[Saved entries]

╭──

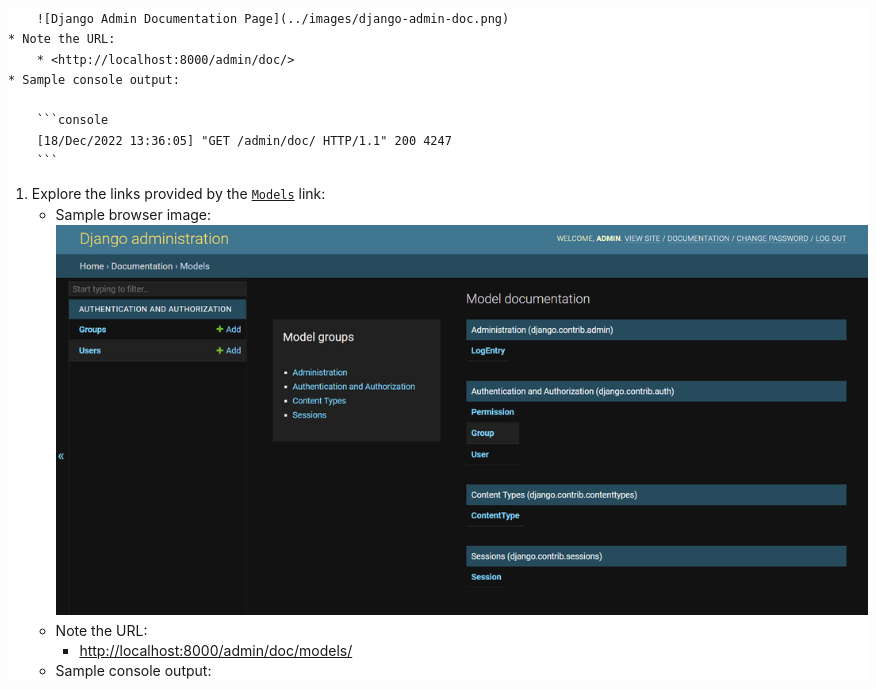         ![Django Admin Documentation Page](../images/django-admin-doc.png)
    * Note the URL:
        * <http://localhost:8000/admin/doc/>
    * Sample console output:

        ```console
        [18/Dec/2022 13:36:05] "GET /admin/doc/ HTTP/1.1" 200 4247
        ```

1. Explore the links provided by the [`Models`](http://localhost:8000/admin/doc/models/) link:
    * Sample browser image:
        ![Django Admin Interface](../images/django-admin-doc-models.png)
    * Note the URL:
        * <http://localhost:8000/admin/doc/models/>
    * Sample console output:
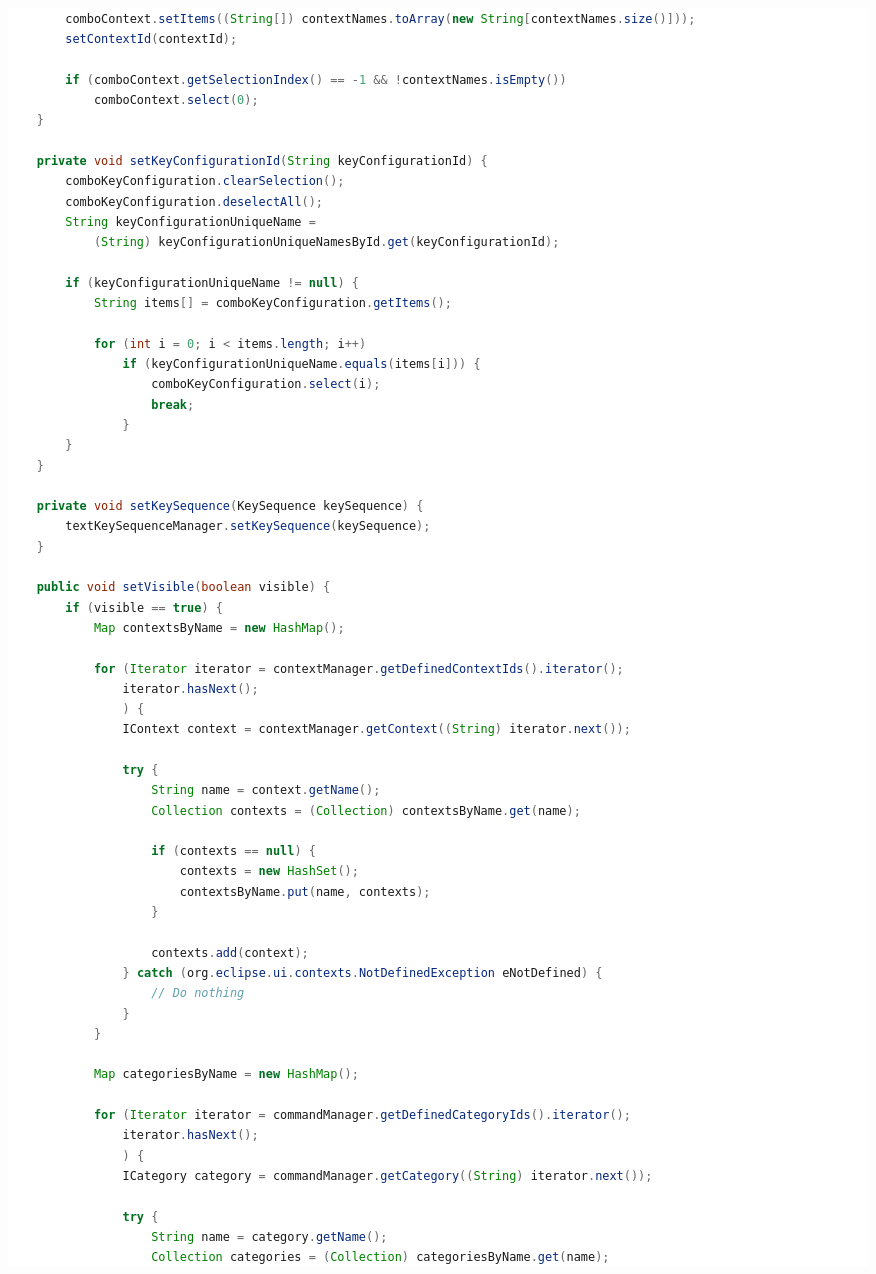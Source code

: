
 ```java
		comboContext.setItems((String[]) contextNames.toArray(new String[contextNames.size()]));
		setContextId(contextId);

		if (comboContext.getSelectionIndex() == -1 && !contextNames.isEmpty())
			comboContext.select(0);
	}

	private void setKeyConfigurationId(String keyConfigurationId) {
		comboKeyConfiguration.clearSelection();
		comboKeyConfiguration.deselectAll();
		String keyConfigurationUniqueName =
			(String) keyConfigurationUniqueNamesById.get(keyConfigurationId);

		if (keyConfigurationUniqueName != null) {
			String items[] = comboKeyConfiguration.getItems();

			for (int i = 0; i < items.length; i++)
				if (keyConfigurationUniqueName.equals(items[i])) {
					comboKeyConfiguration.select(i);
					break;
				}
		}
	}

	private void setKeySequence(KeySequence keySequence) {
		textKeySequenceManager.setKeySequence(keySequence);
	}

	public void setVisible(boolean visible) {
		if (visible == true) {
			Map contextsByName = new HashMap();

			for (Iterator iterator = contextManager.getDefinedContextIds().iterator();
				iterator.hasNext();
				) {
				IContext context = contextManager.getContext((String) iterator.next());

				try {
					String name = context.getName();
					Collection contexts = (Collection) contextsByName.get(name);

					if (contexts == null) {
						contexts = new HashSet();
						contextsByName.put(name, contexts);
					}

					contexts.add(context);
				} catch (org.eclipse.ui.contexts.NotDefinedException eNotDefined) {
					// Do nothing
				}
			}

			Map categoriesByName = new HashMap();

			for (Iterator iterator = commandManager.getDefinedCategoryIds().iterator();
				iterator.hasNext();
				) {
				ICategory category = commandManager.getCategory((String) iterator.next());

				try {
					String name = category.getName();
					Collection categories = (Collection) categoriesByName.get(name);

```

╰──

### [WHAT TO PRODUCE]
The expected result is a copy of each line in the records where "getName" appears.

### [REPLY TO THE EXERCISE]
					String name = context.getName();
					String name = category.getName();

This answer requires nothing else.